What you have to do – Which lines of the data contain the string "とDXライブラリで簡単なゲームを作る"? Copy every one.
╭─ Data for the task
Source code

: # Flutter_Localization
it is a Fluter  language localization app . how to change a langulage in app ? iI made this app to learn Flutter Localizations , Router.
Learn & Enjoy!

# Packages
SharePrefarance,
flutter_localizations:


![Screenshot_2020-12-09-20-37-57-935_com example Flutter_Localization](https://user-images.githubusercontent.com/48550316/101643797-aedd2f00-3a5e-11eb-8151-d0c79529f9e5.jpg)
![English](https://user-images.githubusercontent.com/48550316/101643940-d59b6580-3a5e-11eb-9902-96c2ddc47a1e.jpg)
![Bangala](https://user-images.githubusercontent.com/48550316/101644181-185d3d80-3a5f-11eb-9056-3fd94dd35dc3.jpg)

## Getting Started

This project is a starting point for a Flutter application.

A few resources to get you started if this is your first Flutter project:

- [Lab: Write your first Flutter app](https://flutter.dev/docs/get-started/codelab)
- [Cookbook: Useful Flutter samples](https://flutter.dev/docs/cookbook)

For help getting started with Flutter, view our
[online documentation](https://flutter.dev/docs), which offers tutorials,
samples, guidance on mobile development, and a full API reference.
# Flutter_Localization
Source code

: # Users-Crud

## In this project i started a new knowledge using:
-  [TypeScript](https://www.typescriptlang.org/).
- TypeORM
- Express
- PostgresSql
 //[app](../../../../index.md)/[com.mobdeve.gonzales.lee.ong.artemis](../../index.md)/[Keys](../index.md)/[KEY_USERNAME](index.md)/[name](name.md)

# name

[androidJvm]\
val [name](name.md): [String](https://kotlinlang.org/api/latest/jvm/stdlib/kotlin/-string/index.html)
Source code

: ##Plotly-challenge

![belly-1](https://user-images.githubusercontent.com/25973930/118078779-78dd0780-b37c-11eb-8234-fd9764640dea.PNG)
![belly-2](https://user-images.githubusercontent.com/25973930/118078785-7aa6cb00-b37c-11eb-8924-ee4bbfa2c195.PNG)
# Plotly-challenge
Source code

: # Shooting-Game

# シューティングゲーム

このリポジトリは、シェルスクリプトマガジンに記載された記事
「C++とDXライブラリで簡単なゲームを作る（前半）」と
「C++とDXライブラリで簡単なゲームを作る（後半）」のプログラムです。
╰─
Response for this exercise –
「C++とDXライブラリで簡単なゲームを作る（前半）」と
「C++とDXライブラリで簡単なゲームを作る（後半）」のプログラムです。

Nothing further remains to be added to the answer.